You can use the package udpipe to get your POS data. Udpipe automatically tokenizes punctuation.
Section <- c("If an infusion reaction occurs, interrupt the infusion.")
df <- data.frame(Section, stringAsFactors = FALSE)
library(udpipe)
library(dplyr)
udmodel <- udpipe_download_model(language = "english")
udmodel <- udpipe_load_model(file = udmodel$file_model)
x <- udpipe_annotate(udmodel,
df$Section)
x <- as.data.frame(x)
x %>% select(token, upos)
token upos
1 If SCONJ
2 an DET
3 infusion NOUN
4 reaction NOUN
5 occurs NOUN
6 , PUNCT
7 interrupt VERB
8 the DET
9 infusion NOUN
10 . PUNCT
Now to combine this the result of a previous question you asked. I took one of the answers.
library(stringr)
library(purrr)
library(tidyr)
df %>% mutate(
tokens = str_extract_all(Section, "\\w+|[[:punct:]]"),
locations = str_locate_all(Section, "\\w+|[[:punct:]]"),
locations = map(locations, as.data.frame)) %>%
select(-Section) %>%
unnest(tokens, locations) %>%
mutate(POS = purrr::map_chr(tokens, function(x) as.data.frame(udpipe_annotate(udmodel, x = x, tokenizer = "vertical"))$upos))
tokens start end upos
1 If 1 2 SCONJ
2 an 4 5 DET
3 infusion 7 14 NOUN
4 reaction 16 23 NOUN
5 occurs 25 30 NOUN
6 , 31 31 PUNCT
7 interrupt 33 41 VERB
8 the 43 45 DET
9 infusion 47 54 NOUN
10 . 55 55 PUNCT
edit: better solution
But the best solution would be to start from udpipe and then do the rest. Note that I am using stringi instead of stringr package. stringr is based on stringi, but stringi has more options.

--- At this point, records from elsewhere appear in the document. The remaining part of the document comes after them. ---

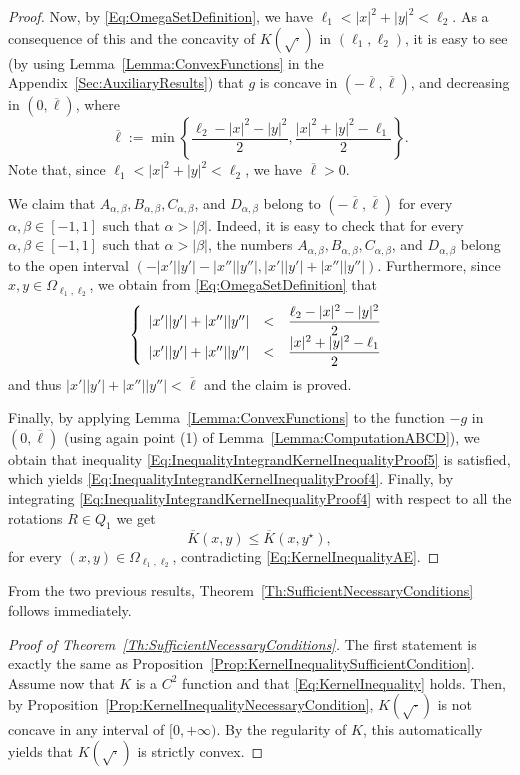\begin{proof}
Now, by \eqref{Eq:OmegaSetDefinition}, we have $\ell_1 < |x|^2+|y|^2 <\ell_2$. As a consequence of this and the concavity of $K(\sqrt{\cdot})$ in $(\ell_1,\ell_2)$, it is easy to see (by using Lemma~\ref{Lemma:ConvexFunctions} in the Appendix~\ref{Sec:AuxiliaryResults}) that $g$ is concave in $ \left( -\overline{\ell}, \overline{\ell}\right) $, and decreasing in $(0,\overline{\ell})$, where 
$$
\overline{\ell} := \min{\left\{\frac{\ell_2-|x|^2-|y|^2}{2},\frac{|x|^2+|y|^2-\ell_1}{2}\right\}}.$$
Note that, since $\ell_1 < |x|^2+|y|^2 <\ell_2$, we have $\overline{\ell}>0$.


We claim that $A_{\alpha,\beta}, B_{\alpha,\beta}, C_{\alpha,\beta}$, and $D_{\alpha,\beta}$ belong to $(-\overline{\ell},\overline{\ell})$ for every $\alpha, \beta \in [-1,1]$ such that $\alpha>|\beta|$. Indeed, it is easy to check that for every $\alpha, \beta \in [-1,1]$ such that $\alpha>|\beta|$, the numbers $A_{\alpha,\beta}, B_{\alpha,\beta}, C_{\alpha,\beta}$, and $D_{\alpha,\beta}$ belong to the open interval $(-|x'||y'|-|x''||y''|,|x'||y'|+|x''||y''|)$. Furthermore, since $x,y \in \Omega_{\ell_1,\ell_2}$, we obtain from \eqref{Eq:OmegaSetDefinition} that
$$
\left\{\begin{array}{rcll}
|x'||y'|+|x''||y''|&<&\dfrac{\ell_2-|x|^2-|y|^2}{2}\\
|x'||y'|+|x''||y''|&<&\dfrac{|x|^2+|y|^2-\ell_1}{2}
\end{array} \right. 
$$
and thus $ |x'||y'|+|x''||y''|<\overline{\ell}$ and the claim is proved.

Finally, by applying Lemma~\ref{Lemma:ConvexFunctions} to the function $-g$ in $(0,\overline{\ell})$ (using again  point (1) of Lemma~\ref{Lemma:ComputationABCD}), we obtain that inequality \eqref{Eq:InequalityIntegrandKernelInequalityProof5} is satisfied, which yields \eqref{Eq:InequalityIntegrandKernelInequalityProof4}. Finally, by integrating \eqref{Eq:InequalityIntegrandKernelInequalityProof4} with respect to all the rotations $R\in Q_1$ we get $$ \overline{K}(x,y) \leq \overline{K}(x, y^\star),$$ for every $(x,y)\in \Omega_{\ell_1,\ell_2}$, contradicting \eqref{Eq:KernelInequalityAE}.
\end{proof}

From the two previous results, Theorem~\ref{Th:SufficientNecessaryConditions} follows immediately.

\begin{proof}[Proof of Theorem~\ref{Th:SufficientNecessaryConditions}]
	The first statement is exactly the same as Proposition~\ref{Prop:KernelInequalitySufficientCondition}. Assume now that $K$ is a $C^2$ function and that \eqref{Eq:KernelInequality} holds. Then, by Proposition~\ref{Prop:KernelInequalityNecessaryCondition}, $K(\sqrt{\cdot})$ is not concave in any interval of $[0,+\infty)$. By the regularity of $K$, this automatically yields that $K(\sqrt{\cdot})$ is strictly convex.
\end{proof}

x <- udpipe_annotate(udmodel, x = df$Section)
x %>%
as_data_frame %>%
select(token, POSTag = upos) %>% # select needed columns
# add start/end locations
mutate(locations = map(token, function(x) data.frame(stringi::stri_locate(df$Section, fixed = x)))) %>%
unnest
# A tibble: 10 x 4
token POSTag start end
<chr> <chr> <int> <int>
1 If SCONJ 1 2
2 an DET 4 5
3 infusion NOUN 7 14
4 reaction NOUN 16 23
5 occurs NOUN 25 30
6 , PUNCT 31 31
7 interrupt VERB 33 41
8 the DET 43 45
9 infusion NOUN 7 14
10 . PUNCT 55 55